Noda stressed the importance of summit diplomacy. "The time has come," she said, "for top leaders to engage in solid diplomacy."
Fraying Japan-South Korea ties were another hot topic. Kishida said the 2015 Japan-South Korea Accord, which he signed in his capacity as foreign minister, remains significant. "The world praised it highly," he said, "and Japan carried out all the agreements. The current situation is that Japan continues to approach South Korea."
Issues related to Japan's wartime history in South Korea flared up again in 2018 when South Korea's Supreme Court ruled Japanese companies must pay reparations to wartime laborers.
Japan argues that a treaty between the two nations settled the matter decades ago.
"The issue of whether to abide by international law and treaties is being questioned," Kishida said. "The ball is in South Korea's court."
Kono said South Korea must settle its own judicial issues. "It is a fundamental principle to have the South Korean government take proper measures," he said.
Earlier this year, a Seoul district court dismissed a compensation lawsuit filed by 85 Koreans forced to work for 16 Japanese companies during World War II. Two months earlier the same court dismissed a compensation lawsuit filed by 20 former South Korean "comfort women" against the Japanese government.
Japan reacted to the 2018 ruling by restricting exports to South Korea of key components.
Regarding the export curbs, Kono argued that "in principle, Japan and South Korea should discuss and do what is necessary, but not what is unnecessary."

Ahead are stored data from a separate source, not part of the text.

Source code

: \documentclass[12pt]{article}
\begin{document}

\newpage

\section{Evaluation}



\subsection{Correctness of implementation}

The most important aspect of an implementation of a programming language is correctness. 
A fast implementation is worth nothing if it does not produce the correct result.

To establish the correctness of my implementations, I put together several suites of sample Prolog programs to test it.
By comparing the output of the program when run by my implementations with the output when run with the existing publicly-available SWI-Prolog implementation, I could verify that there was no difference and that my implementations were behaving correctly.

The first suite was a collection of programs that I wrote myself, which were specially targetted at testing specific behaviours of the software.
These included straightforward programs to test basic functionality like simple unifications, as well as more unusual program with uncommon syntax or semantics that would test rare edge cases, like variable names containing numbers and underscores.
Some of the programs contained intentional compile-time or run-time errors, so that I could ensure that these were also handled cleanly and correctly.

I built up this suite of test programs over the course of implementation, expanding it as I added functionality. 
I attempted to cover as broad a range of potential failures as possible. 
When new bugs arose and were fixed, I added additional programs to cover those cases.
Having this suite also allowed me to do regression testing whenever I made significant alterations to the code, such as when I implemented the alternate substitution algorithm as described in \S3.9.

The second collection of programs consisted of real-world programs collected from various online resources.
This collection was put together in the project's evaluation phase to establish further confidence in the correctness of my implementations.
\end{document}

As for North Korea, Kono said he hopes to hold a summit and press Kim Jong Un on his country's abductions of Japanese nationals in the 1970s and 1980s. "During my time as foreign minister," he said, "I had several exchanges with North Korea's foreign minister. It's a problem that can't be solved without the leaders of the other side."

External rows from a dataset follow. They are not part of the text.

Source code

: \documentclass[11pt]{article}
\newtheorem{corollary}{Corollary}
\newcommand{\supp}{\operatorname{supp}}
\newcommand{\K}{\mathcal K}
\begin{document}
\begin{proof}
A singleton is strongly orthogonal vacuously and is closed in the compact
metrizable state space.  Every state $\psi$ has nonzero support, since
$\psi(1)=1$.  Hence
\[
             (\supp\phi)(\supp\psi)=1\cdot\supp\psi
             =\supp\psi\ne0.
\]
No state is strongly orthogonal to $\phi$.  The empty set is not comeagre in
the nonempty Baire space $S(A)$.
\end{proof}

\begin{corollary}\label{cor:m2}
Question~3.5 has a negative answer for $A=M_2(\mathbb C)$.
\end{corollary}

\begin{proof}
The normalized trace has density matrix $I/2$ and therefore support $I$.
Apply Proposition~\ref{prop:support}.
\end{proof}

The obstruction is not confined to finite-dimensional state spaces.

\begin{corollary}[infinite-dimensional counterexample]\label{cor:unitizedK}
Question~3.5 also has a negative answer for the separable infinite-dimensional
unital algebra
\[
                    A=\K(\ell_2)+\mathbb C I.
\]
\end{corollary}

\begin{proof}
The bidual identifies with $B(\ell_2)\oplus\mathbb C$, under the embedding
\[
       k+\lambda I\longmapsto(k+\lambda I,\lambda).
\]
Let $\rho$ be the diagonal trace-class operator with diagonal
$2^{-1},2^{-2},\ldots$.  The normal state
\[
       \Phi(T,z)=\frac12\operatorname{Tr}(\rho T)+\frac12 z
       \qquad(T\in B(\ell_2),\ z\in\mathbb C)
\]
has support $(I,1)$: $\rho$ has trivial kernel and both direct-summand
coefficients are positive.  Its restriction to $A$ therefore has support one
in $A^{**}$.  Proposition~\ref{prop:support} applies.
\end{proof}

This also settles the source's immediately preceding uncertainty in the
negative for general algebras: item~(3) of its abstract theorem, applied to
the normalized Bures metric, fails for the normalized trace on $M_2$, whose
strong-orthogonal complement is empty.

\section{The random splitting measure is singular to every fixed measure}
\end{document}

Kono also promised to enhance efforts to deter North Korea's missile and nuclear weapons programs through the Japan-U.S. alliance. "It is important to increase deterrence against North Korea and convey messages to them," he said.
Kishida seemed to indicate he would broach direct talks with Pyongyang. "First and foremost," he said, "it is time to review the [U.S. President Joe] Biden administration's North Korea policy and consider how Japan can act while communicating with each other."

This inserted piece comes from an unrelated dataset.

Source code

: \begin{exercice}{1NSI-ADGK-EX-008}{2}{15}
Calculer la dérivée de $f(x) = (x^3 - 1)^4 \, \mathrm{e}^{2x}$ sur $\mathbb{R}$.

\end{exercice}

On energy policy, restarting nuclear reactors emerged as a focal point. Kono, who is known for opposing nuclear power, said he would aim to reduce energy consumption and increase the share of renewables.
But, he said, "currently, the only way to make up for the [energy] shortfall is to restart nuclear power plants."
He also said social pressure to restart nuclear power has hindered the development of renewable energy. All of Japan's nuclear plants were shut down in 2011 after the three meltdowns in Fukushima Prefecture, triggered by a 9.0 earthquake and tsunami in March of that year.
Kono, however, did not clarify how long it would be before a shift to renewables leads to a phaseout of nuclear energy.
"Having widely dispersed power generation capacity such as renewable energy is an advantage for stable supply in times of emergency," he said. Referring to an earthquake in Hokkaido that caused a massive blackout in 2018, Kono said big power plants cannot necessarily assure stable flows of electricity.
"An increasing number of countries have low renewable energy costs," he said. "Japan will eventually be like that."
Kishida asked Kono for his views on the nuclear fuel cycle, which reuses reprocessed nuclear fuel. Kono, who opposes recycling fuel, said the biggest problem with nuclear power generation is the unsolved disposal problem.
Takaichi said research and development costs should be earmarked for nuclear reactors. "This will lead to the stability of Japanese industry and stable energy supply," she argued.
Noda stressed the importance of stable energy supplies and said she intends to promote geothermal power generation.